Data for the task: Begin
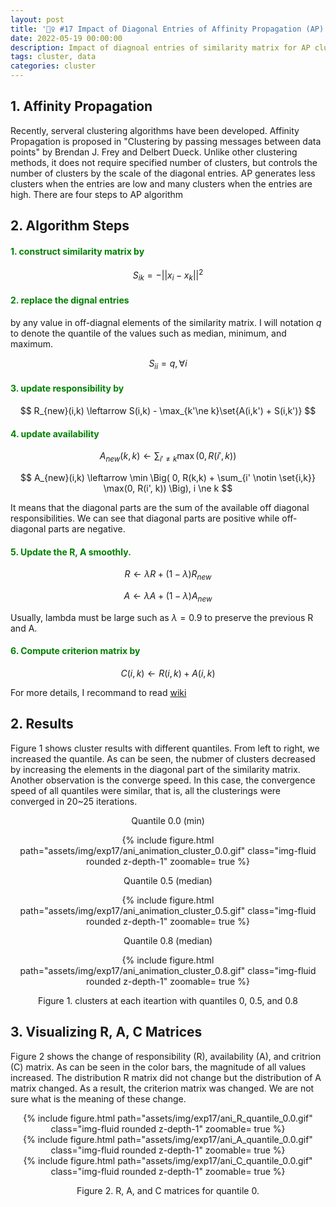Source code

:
 ```yaml
---
layout: post
title: '🤼‍♀️ #17 Impact of Diagonal Entries of Affinity Propagation (AP) '
date: 2022-05-19 00:00:00 
description: Impact of diagnoal entries of similarity matrix for AP clustering is discussed. 
tags: cluster, data
categories: cluster
---
```



## 1. Affinity Propagation


Recently, serveral clustering algorithms have been developed. Affinity Propagation is proposed in "Clustering by passing messages between data points" by Brendan J. Frey and Delbert Dueck. Unlike other clustering methods, it does not require specified number of clusters, but controls the number of clusters by the scale of the diagonal entries. AP generates less clusters when the entries are low and many clusters when the entries are high. There are four steps to AP algorithm 



## 2. Algorithm Steps

<h4 style="color:green"> 1. construct similarity matrix by  </h4>

$$
S_{ik} = - ||x_i - x_k||^2
$$

<h4 style="color:green">  2. replace the dignal entries  </h4>

by any value in off-diagnal elements of the similarity matrix. I will notation $q$ to denote the quantile of the values such as median, minimum, and maximum. 

$$
S_{ii} = q, \forall i
$$

<h4 style="color:green"> 3. update responsibility by    </h4>

$$
R_{new}(i,k) \leftarrow S(i,k) - \max_{k'\ne k}\set{A(i,k') + S(i,k')}
$$

<h4 style="color:green"> 4. update availability   </h4>

$$
A_{new}(k,k) \leftarrow \sum_{i' \ne k} \max(0, R(i',k))
$$

$$
A_{new}(i,k) \leftarrow \min \Big( 0, R(k,k) + \sum_{i' \notin \set{i,k}} \max(0, R(i', k)) \Big), i \ne k
$$


It means that the diagonal parts are the sum of the available off diagonal responsibilities.
We can see that diagonal parts are positive while off-diagonal parts are negative. 


<h4 style="color:green"> 5. Update the R, A smoothly. </h4>

$$
R \leftarrow \lambda R + (1-\lambda) R_{new}
$$

$$
A \leftarrow \lambda A + (1-\lambda) A_{new}
$$

Usually, lambda must be large such as $\lambda=0.9$ to preserve the previous R and A.

<h4 style="color:green"> 6. Compute criterion matrix by     </h4>

$$
C(i,k) \leftarrow R(i,k) + A(i,k)
$$


For more details, I recommand to read [wiki](https://en.wikipedia.org/wiki/Affinity_propagation)




## 2. Results 

Figure 1 shows cluster results with different quantiles. From left to right, we increased the quantile. As can be seen, the nubmer of clusters decreased by increasing the elements in the diagonal part of the similarity matrix. Another observation is the converge speed. In this case, the convergence speed of all quantiles were similar, that is, all the clusterings were converged in 20~25 iterations.

<center>
<div class="row mt-3">
        <div class="col-sm mt-3 mt-md-0">
            <p>Quantile 0.0 (min)</p>
            {% include figure.html path="assets/img/exp17/ani_animation_cluster_0.0.gif" class="img-fluid rounded z-depth-1" zoomable= true %}
        </div>
        <div class="col-sm mt-3 mt-md-0">
            <p>Quantile 0.5 (median)</p>
            {% include figure.html path="assets/img/exp17/ani_animation_cluster_0.5.gif" class="img-fluid rounded z-depth-1" zoomable= true %}
        </div>
        <div class="col-sm mt-3 mt-md-0">
            <p>Quantile 0.8 (median)</p>
            {% include figure.html path="assets/img/exp17/ani_animation_cluster_0.8.gif" class="img-fluid rounded z-depth-1" zoomable= true %}
        </div>
</div>
<p>Figure 1. clusters at each iteartion with quantiles 0, 0.5, and 0.8</p>
</center>


## 3. Visualizing R, A, C Matrices

Figure 2 shows the change of responsibility (R), availability (A), and critrion (C) matrix. As can be seen in the color bars, the magnitude of all values increased. The distribution R matrix did not change but the distribution of A matrix changed. As a result, the criterion matrix was changed. We are not sure what is the meaning of these change. 

<center>
<div class="row mt-3">
        <div class="col-sm mt-3 mt-md-0">
            {% include figure.html path="assets/img/exp17/ani_R_quantile_0.0.gif" class="img-fluid rounded z-depth-1" zoomable= true %}
        </div>
        <div class="col-sm mt-3 mt-md-0">
            {% include figure.html path="assets/img/exp17/ani_A_quantile_0.0.gif" class="img-fluid rounded z-depth-1" zoomable= true %}
        </div>
        <div class="col-sm mt-3 mt-md-0">
            {% include figure.html path="assets/img/exp17/ani_C_quantile_0.0.gif" class="img-fluid rounded z-depth-1" zoomable= true %}
        </div>
</div>
<p>Figure 2. R, A, and C matrices for quantile 0. </p>

</center>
Data for the task: End
Your objective >> Pictures are to be excluded; all other material must be transcribed exactly.

Response below >>
Source code

:
 ```yaml
---
layout: post
title: '🤼‍♀️ #17 Impact of Diagonal Entries of Affinity Propagation (AP) '
date: 2022-05-19 00:00:00 
description: Impact of diagnoal entries of similarity matrix for AP clustering is discussed. 
tags: cluster, data
categories: cluster
---
```



## 1. Affinity Propagation


Recently, serveral clustering algorithms have been developed. Affinity Propagation is proposed in "Clustering by passing messages between data points" by Brendan J. Frey and Delbert Dueck. Unlike other clustering methods, it does not require specified number of clusters, but controls the number of clusters by the scale of the diagonal entries. AP generates less clusters when the entries are low and many clusters when the entries are high. There are four steps to AP algorithm 



## 2. Algorithm Steps

<h4 style="color:green"> 1. construct similarity matrix by  </h4>

$$
S_{ik} = - ||x_i - x_k||^2
$$

<h4 style="color:green">  2. replace the dignal entries  </h4>

by any value in off-diagnal elements of the similarity matrix. I will notation $q$ to denote the quantile of the values such as median, minimum, and maximum. 

$$
S_{ii} = q, \forall i
$$

<h4 style="color:green"> 3. update responsibility by    </h4>

$$
R_{new}(i,k) \leftarrow S(i,k) - \max_{k'\ne k}\set{A(i,k') + S(i,k')}
$$

<h4 style="color:green"> 4. update availability   </h4>

$$
A_{new}(k,k) \leftarrow \sum_{i' \ne k} \max(0, R(i',k))
$$

$$
A_{new}(i,k) \leftarrow \min \Big( 0, R(k,k) + \sum_{i' \notin \set{i,k}} \max(0, R(i', k)) \Big), i \ne k
$$


It means that the diagonal parts are the sum of the available off diagonal responsibilities.
We can see that diagonal parts are positive while off-diagonal parts are negative. 


<h4 style="color:green"> 5. Update the R, A smoothly. </h4>

$$
R \leftarrow \lambda R + (1-\lambda) R_{new}
$$

$$
A \leftarrow \lambda A + (1-\lambda) A_{new}
$$

Usually, lambda must be large such as $\lambda=0.9$ to preserve the previous R and A.

<h4 style="color:green"> 6. Compute criterion matrix by     </h4>

$$
C(i,k) \leftarrow R(i,k) + A(i,k)
$$


For more details, I recommand to read [wiki](https://en.wikipedia.org/wiki/Affinity_propagation)




## 2. Results 

Figure 1 shows cluster results with different quantiles. From left to right, we increased the quantile. As can be seen, the nubmer of clusters decreased by increasing the elements in the diagonal part of the similarity matrix. Another observation is the converge speed. In this case, the convergence speed of all quantiles were similar, that is, all the clusterings were converged in 20~25 iterations.

<center>
<div class="row mt-3">
        <div class="col-sm mt-3 mt-md-0">
            <p>Quantile 0.0 (min)</p>
            {% include figure.html path="assets/img/exp17/ani_animation_cluster_0.0.gif" class="img-fluid rounded z-depth-1" zoomable= true %}
        </div>
        <div class="col-sm mt-3 mt-md-0">
            <p>Quantile 0.5 (median)</p>
            {% include figure.html path="assets/img/exp17/ani_animation_cluster_0.5.gif" class="img-fluid rounded z-depth-1" zoomable= true %}
        </div>
        <div class="col-sm mt-3 mt-md-0">
            <p>Quantile 0.8 (median)</p>
            {% include figure.html path="assets/img/exp17/ani_animation_cluster_0.8.gif" class="img-fluid rounded z-depth-1" zoomable= true %}
        </div>
</div>
<p>Figure 1. clusters at each iteartion with quantiles 0, 0.5, and 0.8</p>
</center>


## 3. Visualizing R, A, C Matrices

Figure 2 shows the change of responsibility (R), availability (A), and critrion (C) matrix. As can be seen in the color bars, the magnitude of all values increased. The distribution R matrix did not change but the distribution of A matrix changed. As a result, the criterion matrix was changed. We are not sure what is the meaning of these change. 

<center>
<div class="row mt-3">
        <div class="col-sm mt-3 mt-md-0">
            {% include figure.html path="assets/img/exp17/ani_R_quantile_0.0.gif" class="img-fluid rounded z-depth-1" zoomable= true %}
        </div>
        <div class="col-sm mt-3 mt-md-0">
            {% include figure.html path="assets/img/exp17/ani_A_quantile_0.0.gif" class="img-fluid rounded z-depth-1" zoomable= true %}
        </div>
        <div class="col-sm mt-3 mt-md-0">
            {% include figure.html path="assets/img/exp17/ani_C_quantile_0.0.gif" class="img-fluid rounded z-depth-1" zoomable= true %}
        </div>
</div>
<p>Figure 2. R, A, and C matrices for quantile 0. </p>

</center>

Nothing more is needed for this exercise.